Es ist noch darauf hinzuweisen, daß die Unfallverletzten wie die Kriegsbeschädigten, die in der Industrie schaffen, in ihrer Aufstiegsmöglichkeit gehindert und somit gegenüber den gesunden Menschen im Nachteil sind. Aus diesen Gründen bin ich der Meinung, daß es nicht richtig, sondern im höchsten Maße unsozial ist, wenn man dem Unfallverletzten, falls er Fürsorgeunterstützung bezieht, nun auch noch hier die volle Rente in Anrechnung bringt und ihn so auf den reinen Fürsorgesatz herabdrückt.

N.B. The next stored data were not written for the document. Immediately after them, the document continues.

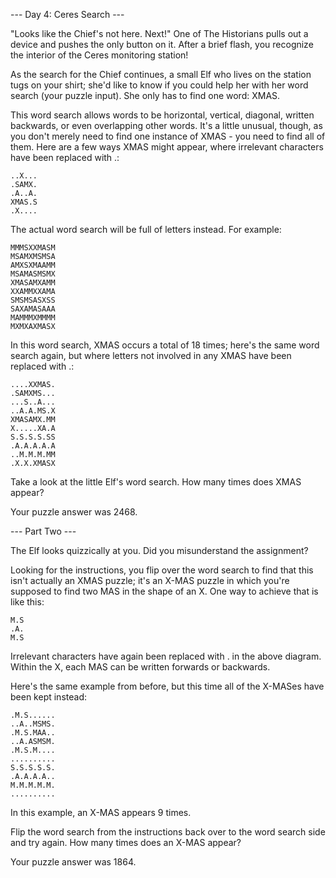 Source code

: --- Day 4: Ceres Search ---

"Looks like the Chief's not here. Next!" One of The Historians pulls out a device and
pushes the only button on it. After a brief flash, you recognize the interior of the
Ceres monitoring station!

As the search for the Chief continues, a small Elf who lives on the station tugs on your
shirt; she'd like to know if you could help her with her word search (your puzzle
input). She only has to find one word: XMAS.

This word search allows words to be horizontal, vertical, diagonal, written backwards,
or even overlapping other words. It's a little unusual, though, as you don't merely need
to find one instance of XMAS - you need to find all of them. Here are a few ways XMAS
might appear, where irrelevant characters have been replaced with .:

    ..X...
    .SAMX.
    .A..A.
    XMAS.S
    .X....

The actual word search will be full of letters instead. For example:

    MMMSXXMASM
    MSAMXMSMSA
    AMXSXMAAMM
    MSAMASMSMX
    XMASAMXAMM
    XXAMMXXAMA
    SMSMSASXSS
    SAXAMASAAA
    MAMMMXMMMM
    MXMXAXMASX

In this word search, XMAS occurs a total of 18 times; here's the same word search again,
but where letters not involved in any XMAS have been replaced with .:

    ....XXMAS.
    .SAMXMS...
    ...S..A...
    ..A.A.MS.X
    XMASAMX.MM
    X.....XA.A
    S.S.S.S.SS
    .A.A.A.A.A
    ..M.M.M.MM
    .X.X.XMASX

Take a look at the little Elf's word search. How many times does XMAS appear?

Your puzzle answer was 2468.

--- Part Two ---

The Elf looks quizzically at you. Did you misunderstand the assignment?

Looking for the instructions, you flip over the word search to find that this isn't
actually an XMAS puzzle; it's an X-MAS puzzle in which you're supposed to find two MAS
in the shape of an X. One way to achieve that is like this:

    M.S
    .A.
    M.S

Irrelevant characters have again been replaced with . in the above diagram. Within the
X, each MAS can be written forwards or backwards.

Here's the same example from before, but this time all of the X-MASes have been kept
instead:

    .M.S......
    ..A..MSMS.
    .M.S.MAA..
    ..A.ASMSM.
    .M.S.M....
    ..........
    S.S.S.S.S.
    .A.A.A.A..
    M.M.M.M.M.
    ..........

In this example, an X-MAS appears 9 times.

Flip the word search from the instructions back over to the word search side and try
again. How many times does an X-MAS appear?

Your puzzle answer was 1864.

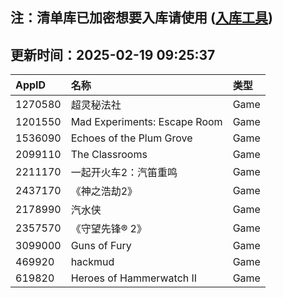 ## 注：清单库已加密想要入库请使用 ([入库工具](https://github.com/BlankTMing/ManifestAutoUpdate/releases))

## 更新时间：2025-02-19 09:25:37
| AppID | 名称 | 类型  |
| :-------------------- | :----------------------------- | :----------- |
| 1270580 | 超灵秘法社| Game |
| 1201550 | Mad Experiments: Escape Room| Game |
| 1536090 | Echoes of the Plum Grove| Game |
| 2099110 | The Classrooms| Game |
| 2211170 | 一起开火车2：汽笛重鸣| Game |
| 2437170 | 《神之浩劫2》| Game |
| 2178990 | 汽水侠| Game |
| 2357570 | 《守望先锋® 2》| Game |
| 3099000 | Guns of Fury| Game |
| 469920 | hackmud| Game |
| 619820 | Heroes of Hammerwatch II| Game |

Wenn uns entgegengehalten werden sollte, daß es sich hier ja um ein Fürsorgegesetz handelt und daß in der Fürsorge jedes Einkommen angerechnet werden muß, so ist dazu zu sagen, daß das im Grundsatz tatsächlich auch in § 8 dieser Vorlage festgelegt ist. Ich darf aber darauf hinweisen, daß in Art. IV a dieser Vorlage schon eine Ausnahme zugelassen ist, und zwar für die Grundrente der Kriegsbeschädigten. Und damit nun keine falschen Berichte in die Welt gesetzt werden können, möchte ich hier ausdrücklich betonen, daß wir diese Ausnahme, also die Besserstellung der Kriegsbeschädigten, wollen. Wir sind ja im Ausschuß besonders stark dafür eingetreten, daß bei Kriegsbeschädigten ein Mehrbedarf in Höhe der vollen Grundrente anerkannt werden soll. Aber wir sind darüber hinaus der Meinung, daß man in diesem Gesetz bezüglich des Mehrbedarfs die Unfallverletzten den Kriegsbeschädigten gleichstellen muß. Gegen diese Gleichstellung haben auch die Kriegsbeschädigten nichts einzuwenden. Im Gegenteil, der Reichsbund der Kriegs- und Zivilbeschädigten hat in seinen Änderungsvorschlägen, die er dem Ausschuß unterbreitet hat, ausdrücklich auch für die Unfallverletzten einen Mehrbedarf in Höhe der Grundrente nach dem Bundesversorgungsgesetz gefordert.
Ich darf weiter darauf hinweisen, daß auch der Bundesrat einen entsprechenden Antrag gestellt hat, weil nach seiner Meinung wegen der gleichen Merkmale der Schädigung eine Gleichstellung von Kriegsbeschädigten und Unfallverletzten in diesem Gesetz gerechtfertigt ist. Schließlich hat sich ja auch der Deutsche Gewerkschaftsbund in seinen Vorschlägen für einen Mehrbedarf der Unfallverletzten auf der Basis der Grundrente nach dem Bundesversorgungsgesetz eingesetzt. Sie sehen also, daß sich nicht nur große Verbände, sondern auch die Vertreter der Länder für die Unfallverletzten im Sinne unseres Antrags ausgesprochen haben. Ich bin der Meinung, daß der schaffende Mensch, der gegenüber der Allgemeinheit seine Pflicht tut, ein Recht darauf hat, durch die Gemeinschaft vor der äußersten Not geschützt zu werden. Das sollte erst recht der Fall sein, wenn sich dieser Mensch bei seiner Pflichterfüllung noch einen Unfall zugezogen hat.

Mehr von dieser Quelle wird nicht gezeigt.